> [PROBLEM REQUIREMENTS] Among the records that follow, set down only the lines from the one containing "Set periodic message" to the one containing "that we are", both included, exactly.

(Dataset entries)
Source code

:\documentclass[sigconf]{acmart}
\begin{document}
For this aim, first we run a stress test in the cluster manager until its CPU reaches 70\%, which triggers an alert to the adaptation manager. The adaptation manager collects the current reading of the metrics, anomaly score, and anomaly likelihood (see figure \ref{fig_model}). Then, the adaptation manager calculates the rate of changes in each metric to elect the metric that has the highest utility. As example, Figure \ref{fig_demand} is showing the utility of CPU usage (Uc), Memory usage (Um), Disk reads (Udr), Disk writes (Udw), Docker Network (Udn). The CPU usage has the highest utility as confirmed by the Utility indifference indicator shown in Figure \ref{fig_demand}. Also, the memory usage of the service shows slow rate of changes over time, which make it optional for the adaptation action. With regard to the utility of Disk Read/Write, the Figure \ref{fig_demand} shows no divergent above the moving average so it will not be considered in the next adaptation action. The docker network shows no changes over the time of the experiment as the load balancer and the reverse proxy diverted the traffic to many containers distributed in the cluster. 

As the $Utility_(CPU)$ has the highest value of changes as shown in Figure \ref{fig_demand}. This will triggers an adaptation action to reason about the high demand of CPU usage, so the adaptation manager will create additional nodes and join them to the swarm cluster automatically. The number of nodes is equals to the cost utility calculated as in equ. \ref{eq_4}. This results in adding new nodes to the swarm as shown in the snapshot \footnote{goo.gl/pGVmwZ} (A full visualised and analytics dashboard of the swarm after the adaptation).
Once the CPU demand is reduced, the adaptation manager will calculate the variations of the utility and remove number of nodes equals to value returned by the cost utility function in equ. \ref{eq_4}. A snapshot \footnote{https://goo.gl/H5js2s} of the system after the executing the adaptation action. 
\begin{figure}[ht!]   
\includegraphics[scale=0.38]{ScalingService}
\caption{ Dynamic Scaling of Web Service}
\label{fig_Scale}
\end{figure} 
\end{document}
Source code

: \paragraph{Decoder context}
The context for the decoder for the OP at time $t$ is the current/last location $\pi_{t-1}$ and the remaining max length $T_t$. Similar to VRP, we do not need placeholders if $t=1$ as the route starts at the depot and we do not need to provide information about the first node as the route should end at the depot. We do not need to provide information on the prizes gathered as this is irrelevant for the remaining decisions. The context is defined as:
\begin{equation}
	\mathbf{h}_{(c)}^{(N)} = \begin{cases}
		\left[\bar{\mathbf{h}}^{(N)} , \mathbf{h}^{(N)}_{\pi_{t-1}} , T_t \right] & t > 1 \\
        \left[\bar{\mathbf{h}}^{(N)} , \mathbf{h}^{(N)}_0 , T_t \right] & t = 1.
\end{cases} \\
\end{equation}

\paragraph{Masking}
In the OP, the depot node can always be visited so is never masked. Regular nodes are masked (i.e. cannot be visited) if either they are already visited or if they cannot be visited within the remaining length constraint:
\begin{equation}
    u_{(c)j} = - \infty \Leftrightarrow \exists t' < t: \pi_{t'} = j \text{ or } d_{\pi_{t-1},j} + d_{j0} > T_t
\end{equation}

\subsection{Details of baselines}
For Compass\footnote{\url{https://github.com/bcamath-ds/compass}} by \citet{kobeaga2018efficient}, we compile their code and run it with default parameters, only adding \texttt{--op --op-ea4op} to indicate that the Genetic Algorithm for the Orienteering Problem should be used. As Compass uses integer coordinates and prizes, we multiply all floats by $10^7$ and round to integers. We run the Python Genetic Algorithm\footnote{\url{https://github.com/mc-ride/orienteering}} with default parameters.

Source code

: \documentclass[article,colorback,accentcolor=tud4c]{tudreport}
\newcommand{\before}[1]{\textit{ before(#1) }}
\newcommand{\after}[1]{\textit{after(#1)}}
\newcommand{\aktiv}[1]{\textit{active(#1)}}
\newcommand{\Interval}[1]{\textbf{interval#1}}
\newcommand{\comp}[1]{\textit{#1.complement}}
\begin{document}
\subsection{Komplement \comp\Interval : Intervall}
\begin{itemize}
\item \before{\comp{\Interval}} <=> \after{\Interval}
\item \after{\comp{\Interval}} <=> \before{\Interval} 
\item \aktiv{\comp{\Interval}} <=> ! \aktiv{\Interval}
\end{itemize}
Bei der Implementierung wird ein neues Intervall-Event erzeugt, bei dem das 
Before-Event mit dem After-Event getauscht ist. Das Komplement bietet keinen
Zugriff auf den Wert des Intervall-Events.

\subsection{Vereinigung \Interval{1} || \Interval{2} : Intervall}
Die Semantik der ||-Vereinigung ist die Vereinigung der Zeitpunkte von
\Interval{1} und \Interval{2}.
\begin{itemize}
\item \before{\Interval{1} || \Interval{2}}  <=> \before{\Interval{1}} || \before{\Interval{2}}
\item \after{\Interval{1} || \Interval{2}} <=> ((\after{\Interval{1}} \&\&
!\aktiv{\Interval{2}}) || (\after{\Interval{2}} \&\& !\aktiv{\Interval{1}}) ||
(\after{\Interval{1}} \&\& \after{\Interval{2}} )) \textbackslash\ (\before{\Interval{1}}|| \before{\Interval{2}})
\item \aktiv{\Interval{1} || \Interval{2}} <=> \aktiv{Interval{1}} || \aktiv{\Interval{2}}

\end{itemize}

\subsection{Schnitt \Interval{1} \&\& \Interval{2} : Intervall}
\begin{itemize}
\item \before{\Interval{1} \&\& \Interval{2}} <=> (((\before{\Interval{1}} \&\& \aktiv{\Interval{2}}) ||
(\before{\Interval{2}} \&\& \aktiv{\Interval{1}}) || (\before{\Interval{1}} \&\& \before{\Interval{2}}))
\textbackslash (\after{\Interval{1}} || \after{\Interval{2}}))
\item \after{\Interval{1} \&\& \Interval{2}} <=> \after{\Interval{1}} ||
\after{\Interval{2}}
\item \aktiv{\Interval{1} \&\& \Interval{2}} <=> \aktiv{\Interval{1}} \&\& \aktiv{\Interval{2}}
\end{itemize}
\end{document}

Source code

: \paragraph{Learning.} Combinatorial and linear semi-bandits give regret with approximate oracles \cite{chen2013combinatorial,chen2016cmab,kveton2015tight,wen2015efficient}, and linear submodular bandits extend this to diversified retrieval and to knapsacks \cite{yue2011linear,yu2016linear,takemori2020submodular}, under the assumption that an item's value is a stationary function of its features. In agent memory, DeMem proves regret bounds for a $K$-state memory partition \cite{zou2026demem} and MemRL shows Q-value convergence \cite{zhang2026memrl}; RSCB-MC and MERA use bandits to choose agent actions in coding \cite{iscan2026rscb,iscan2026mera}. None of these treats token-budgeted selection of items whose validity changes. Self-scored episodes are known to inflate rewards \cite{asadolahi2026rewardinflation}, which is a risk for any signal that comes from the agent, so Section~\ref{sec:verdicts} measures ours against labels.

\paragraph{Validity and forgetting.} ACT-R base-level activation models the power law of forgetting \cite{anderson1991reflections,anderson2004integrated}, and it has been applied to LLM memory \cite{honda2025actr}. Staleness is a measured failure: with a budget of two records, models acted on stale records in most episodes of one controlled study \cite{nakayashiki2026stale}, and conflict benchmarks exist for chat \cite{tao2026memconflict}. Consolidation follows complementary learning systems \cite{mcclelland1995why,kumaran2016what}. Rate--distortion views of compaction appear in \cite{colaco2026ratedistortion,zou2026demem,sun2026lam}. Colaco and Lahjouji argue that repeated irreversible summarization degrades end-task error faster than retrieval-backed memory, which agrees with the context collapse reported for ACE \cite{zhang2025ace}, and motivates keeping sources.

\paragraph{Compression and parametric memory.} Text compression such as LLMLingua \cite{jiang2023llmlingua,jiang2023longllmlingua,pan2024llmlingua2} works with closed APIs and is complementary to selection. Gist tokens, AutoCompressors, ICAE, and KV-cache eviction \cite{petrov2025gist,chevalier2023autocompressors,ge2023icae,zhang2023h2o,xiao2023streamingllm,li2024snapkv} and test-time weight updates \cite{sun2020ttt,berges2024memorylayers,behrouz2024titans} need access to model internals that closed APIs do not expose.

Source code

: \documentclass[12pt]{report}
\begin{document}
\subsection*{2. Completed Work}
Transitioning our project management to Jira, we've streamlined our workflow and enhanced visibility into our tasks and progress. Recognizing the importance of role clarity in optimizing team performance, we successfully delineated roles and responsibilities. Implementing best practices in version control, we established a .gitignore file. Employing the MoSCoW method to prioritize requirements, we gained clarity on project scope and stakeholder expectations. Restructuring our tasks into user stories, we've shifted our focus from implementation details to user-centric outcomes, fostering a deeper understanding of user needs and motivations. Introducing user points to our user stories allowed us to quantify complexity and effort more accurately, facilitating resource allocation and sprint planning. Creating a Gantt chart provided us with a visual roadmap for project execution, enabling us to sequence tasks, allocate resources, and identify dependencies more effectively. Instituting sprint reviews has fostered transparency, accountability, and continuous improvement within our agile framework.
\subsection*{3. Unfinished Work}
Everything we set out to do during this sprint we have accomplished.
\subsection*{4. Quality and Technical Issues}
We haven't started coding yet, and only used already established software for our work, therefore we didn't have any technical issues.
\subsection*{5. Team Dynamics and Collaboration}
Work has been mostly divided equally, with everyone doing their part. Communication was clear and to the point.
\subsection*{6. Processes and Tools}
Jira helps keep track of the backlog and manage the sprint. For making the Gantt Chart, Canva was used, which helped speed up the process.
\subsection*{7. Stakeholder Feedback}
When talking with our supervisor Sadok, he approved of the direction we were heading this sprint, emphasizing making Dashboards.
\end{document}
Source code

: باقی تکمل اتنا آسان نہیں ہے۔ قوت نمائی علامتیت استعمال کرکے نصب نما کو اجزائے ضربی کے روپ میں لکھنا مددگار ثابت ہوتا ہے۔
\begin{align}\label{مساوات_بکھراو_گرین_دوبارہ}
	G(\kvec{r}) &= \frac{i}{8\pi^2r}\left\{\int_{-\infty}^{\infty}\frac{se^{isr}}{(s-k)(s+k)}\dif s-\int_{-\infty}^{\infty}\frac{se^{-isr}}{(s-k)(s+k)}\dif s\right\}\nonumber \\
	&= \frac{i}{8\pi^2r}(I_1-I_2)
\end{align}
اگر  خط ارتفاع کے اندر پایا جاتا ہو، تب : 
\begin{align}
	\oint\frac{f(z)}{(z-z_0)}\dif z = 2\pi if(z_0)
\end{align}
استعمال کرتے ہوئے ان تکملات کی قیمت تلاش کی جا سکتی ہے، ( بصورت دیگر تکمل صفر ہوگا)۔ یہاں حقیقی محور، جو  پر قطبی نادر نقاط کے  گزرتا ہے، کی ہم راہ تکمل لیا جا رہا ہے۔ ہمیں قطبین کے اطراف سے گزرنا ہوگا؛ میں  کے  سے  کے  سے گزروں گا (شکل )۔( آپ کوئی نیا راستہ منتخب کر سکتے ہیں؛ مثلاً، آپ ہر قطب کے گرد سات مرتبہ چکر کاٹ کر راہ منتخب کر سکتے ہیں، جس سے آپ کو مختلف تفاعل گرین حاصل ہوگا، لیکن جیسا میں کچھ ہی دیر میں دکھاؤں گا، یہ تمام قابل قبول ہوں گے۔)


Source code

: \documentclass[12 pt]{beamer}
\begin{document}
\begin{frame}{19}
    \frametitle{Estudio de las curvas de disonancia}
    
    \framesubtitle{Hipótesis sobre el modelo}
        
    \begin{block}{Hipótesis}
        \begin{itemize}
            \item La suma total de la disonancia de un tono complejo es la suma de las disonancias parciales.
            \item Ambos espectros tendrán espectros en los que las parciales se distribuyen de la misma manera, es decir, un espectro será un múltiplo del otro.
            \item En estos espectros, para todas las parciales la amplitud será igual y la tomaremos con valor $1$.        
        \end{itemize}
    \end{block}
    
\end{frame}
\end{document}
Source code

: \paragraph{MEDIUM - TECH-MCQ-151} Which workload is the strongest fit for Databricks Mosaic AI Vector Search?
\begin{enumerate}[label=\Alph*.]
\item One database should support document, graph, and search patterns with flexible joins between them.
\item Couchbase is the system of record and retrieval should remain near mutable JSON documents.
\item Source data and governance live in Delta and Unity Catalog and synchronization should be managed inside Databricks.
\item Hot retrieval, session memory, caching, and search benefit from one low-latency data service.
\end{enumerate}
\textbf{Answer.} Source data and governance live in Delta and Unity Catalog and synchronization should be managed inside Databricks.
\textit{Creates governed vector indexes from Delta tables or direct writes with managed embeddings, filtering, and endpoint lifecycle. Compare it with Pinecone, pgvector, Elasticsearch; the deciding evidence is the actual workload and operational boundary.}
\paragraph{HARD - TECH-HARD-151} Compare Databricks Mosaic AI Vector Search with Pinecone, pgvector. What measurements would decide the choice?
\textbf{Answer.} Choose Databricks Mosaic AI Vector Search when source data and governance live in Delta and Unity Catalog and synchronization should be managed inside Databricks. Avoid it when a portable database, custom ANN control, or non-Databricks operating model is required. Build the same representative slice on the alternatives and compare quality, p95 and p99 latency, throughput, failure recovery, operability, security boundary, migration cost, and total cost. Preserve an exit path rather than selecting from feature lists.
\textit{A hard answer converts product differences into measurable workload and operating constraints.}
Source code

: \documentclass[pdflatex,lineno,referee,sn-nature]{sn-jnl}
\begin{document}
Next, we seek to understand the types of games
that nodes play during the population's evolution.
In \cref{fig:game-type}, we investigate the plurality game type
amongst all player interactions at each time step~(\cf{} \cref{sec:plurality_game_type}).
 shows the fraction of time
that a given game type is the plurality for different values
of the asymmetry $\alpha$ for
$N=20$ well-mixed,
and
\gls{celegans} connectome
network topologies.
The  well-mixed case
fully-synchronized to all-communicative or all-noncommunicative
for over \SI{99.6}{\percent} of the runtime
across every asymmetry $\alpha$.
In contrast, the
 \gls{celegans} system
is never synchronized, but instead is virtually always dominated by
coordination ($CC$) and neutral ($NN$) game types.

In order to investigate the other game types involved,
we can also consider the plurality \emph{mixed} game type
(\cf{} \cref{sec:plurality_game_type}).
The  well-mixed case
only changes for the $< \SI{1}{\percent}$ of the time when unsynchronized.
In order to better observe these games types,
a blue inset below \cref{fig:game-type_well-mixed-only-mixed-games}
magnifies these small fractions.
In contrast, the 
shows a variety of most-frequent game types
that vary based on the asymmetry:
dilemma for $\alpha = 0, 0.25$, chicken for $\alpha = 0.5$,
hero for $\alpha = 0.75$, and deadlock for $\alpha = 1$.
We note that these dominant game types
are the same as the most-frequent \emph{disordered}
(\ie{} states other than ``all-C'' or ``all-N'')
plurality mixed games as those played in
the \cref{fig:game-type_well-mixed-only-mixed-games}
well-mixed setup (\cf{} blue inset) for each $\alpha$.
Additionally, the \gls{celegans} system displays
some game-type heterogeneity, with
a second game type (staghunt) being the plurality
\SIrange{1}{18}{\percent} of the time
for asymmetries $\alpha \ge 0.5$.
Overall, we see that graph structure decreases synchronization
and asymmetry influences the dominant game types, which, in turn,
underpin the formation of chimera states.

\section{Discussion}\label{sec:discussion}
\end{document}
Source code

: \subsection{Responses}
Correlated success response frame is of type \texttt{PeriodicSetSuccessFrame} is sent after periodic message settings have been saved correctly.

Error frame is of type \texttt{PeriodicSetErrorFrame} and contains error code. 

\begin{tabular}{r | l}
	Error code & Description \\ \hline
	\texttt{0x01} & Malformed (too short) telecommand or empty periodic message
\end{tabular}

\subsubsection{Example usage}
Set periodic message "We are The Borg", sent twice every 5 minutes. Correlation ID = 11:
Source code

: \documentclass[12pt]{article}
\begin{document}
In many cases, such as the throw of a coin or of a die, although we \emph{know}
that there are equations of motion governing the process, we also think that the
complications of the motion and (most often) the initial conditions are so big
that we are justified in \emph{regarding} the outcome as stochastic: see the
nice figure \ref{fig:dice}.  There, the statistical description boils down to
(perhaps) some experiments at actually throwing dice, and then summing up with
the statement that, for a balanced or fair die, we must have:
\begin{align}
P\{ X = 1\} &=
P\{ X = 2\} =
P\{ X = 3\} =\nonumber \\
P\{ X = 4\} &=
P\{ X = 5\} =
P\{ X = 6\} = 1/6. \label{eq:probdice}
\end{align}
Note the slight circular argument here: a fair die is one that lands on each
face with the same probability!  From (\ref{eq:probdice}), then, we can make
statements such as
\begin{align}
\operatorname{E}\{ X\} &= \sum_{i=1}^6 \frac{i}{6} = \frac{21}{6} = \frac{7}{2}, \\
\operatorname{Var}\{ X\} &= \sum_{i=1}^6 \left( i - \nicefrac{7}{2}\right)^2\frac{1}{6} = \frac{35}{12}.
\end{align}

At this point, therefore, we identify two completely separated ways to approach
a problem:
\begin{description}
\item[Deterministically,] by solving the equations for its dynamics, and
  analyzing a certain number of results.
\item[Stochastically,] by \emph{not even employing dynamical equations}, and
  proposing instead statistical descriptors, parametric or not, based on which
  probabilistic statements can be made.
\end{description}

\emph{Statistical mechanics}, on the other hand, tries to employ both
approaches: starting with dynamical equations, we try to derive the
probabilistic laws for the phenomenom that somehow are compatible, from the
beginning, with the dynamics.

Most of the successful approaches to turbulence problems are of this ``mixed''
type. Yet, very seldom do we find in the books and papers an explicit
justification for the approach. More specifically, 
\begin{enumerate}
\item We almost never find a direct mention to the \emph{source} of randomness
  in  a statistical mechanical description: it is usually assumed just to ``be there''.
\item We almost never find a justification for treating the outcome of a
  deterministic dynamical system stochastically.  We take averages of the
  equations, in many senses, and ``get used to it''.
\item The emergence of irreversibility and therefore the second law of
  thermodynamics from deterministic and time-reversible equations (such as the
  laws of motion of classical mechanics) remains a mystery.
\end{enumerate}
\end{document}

> [WRITTEN ANSWER]
Set periodic message "We are The Borg", sent twice every 5 minutes. Correlation ID = 11:
Source code

: \documentclass[12pt]{article}
\begin{document}
In many cases, such as the throw of a coin or of a die, although we \emph{know}
that there are equations of motion governing the process, we also think that the
complications of the motion and (most often) the initial conditions are so big
that we are justified in \emph{regarding} the outcome as stochastic: see the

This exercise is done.